**ABOUT THIS TASK**
Across the listing below, count the lines containing "from". Answer with that number only.

### GIVEN DATA

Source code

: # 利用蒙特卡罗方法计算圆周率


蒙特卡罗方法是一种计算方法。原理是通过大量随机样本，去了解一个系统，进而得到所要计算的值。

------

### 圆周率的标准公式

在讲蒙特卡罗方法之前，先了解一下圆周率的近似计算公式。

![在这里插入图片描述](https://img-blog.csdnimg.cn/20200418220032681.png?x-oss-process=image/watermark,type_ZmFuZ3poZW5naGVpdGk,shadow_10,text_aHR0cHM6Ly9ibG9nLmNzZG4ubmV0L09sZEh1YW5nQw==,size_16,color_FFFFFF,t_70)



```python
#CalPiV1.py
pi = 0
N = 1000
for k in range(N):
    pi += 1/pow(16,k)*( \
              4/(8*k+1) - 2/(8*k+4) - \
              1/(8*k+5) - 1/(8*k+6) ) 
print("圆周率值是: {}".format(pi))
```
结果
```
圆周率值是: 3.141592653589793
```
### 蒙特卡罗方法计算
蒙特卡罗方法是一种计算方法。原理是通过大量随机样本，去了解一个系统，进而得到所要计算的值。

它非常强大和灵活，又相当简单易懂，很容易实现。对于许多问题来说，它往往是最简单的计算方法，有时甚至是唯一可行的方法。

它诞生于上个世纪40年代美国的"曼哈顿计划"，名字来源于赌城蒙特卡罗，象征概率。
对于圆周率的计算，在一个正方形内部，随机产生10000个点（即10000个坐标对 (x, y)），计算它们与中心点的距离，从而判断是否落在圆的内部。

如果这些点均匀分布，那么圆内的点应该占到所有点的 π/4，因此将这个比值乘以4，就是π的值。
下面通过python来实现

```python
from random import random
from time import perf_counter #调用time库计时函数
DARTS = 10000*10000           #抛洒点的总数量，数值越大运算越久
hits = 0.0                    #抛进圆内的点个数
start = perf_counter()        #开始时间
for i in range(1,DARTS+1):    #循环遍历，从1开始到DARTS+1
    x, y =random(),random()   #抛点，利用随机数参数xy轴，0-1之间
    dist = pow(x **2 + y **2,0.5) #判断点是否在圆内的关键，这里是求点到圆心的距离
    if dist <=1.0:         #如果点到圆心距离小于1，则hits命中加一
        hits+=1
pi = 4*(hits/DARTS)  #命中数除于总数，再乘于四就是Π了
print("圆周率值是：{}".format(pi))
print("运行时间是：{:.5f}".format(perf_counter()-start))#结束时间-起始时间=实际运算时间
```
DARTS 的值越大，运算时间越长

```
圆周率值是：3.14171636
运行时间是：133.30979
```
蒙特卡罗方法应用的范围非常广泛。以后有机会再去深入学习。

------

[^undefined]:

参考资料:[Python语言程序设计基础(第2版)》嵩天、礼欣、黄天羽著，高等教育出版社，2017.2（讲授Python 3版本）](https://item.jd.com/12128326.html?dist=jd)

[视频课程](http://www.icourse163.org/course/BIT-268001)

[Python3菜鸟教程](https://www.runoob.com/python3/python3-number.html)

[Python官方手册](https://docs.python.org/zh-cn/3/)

######

**WRITTEN ANSWER**
2